*** Opening DATA SHOWN ***

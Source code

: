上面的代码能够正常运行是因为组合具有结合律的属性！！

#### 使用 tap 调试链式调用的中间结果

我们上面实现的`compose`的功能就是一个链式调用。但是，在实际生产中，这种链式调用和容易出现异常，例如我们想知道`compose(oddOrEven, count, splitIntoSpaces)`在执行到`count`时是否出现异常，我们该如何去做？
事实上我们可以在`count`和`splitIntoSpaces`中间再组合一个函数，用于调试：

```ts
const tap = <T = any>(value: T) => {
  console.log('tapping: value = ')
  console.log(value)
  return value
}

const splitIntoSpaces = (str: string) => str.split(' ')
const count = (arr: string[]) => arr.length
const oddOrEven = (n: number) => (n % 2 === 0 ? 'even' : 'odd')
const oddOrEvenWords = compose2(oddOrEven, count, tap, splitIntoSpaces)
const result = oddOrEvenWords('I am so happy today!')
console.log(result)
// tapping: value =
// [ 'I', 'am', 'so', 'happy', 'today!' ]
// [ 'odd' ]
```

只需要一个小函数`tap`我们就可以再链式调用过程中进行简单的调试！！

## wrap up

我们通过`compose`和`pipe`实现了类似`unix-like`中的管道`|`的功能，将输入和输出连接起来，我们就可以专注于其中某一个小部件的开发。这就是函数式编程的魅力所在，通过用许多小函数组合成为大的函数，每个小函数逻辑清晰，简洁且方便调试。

*** Closing DATA SHOWN ***

→ PROBLEM TO WORK ON:
Return each line of the material in which the string "splitIntoSpaces" can be found.

→ EXERCISE SOLUTION:
我们上面实现的`compose`的功能就是一个链式调用。但是，在实际生产中，这种链式调用和容易出现异常，例如我们想知道`compose(oddOrEven, count, splitIntoSpaces)`在执行到`count`时是否出现异常，我们该如何去做？
事实上我们可以在`count`和`splitIntoSpaces`中间再组合一个函数，用于调试：
const splitIntoSpaces = (str: string) => str.split(' ')
const oddOrEvenWords = compose2(oddOrEven, count, tap, splitIntoSpaces)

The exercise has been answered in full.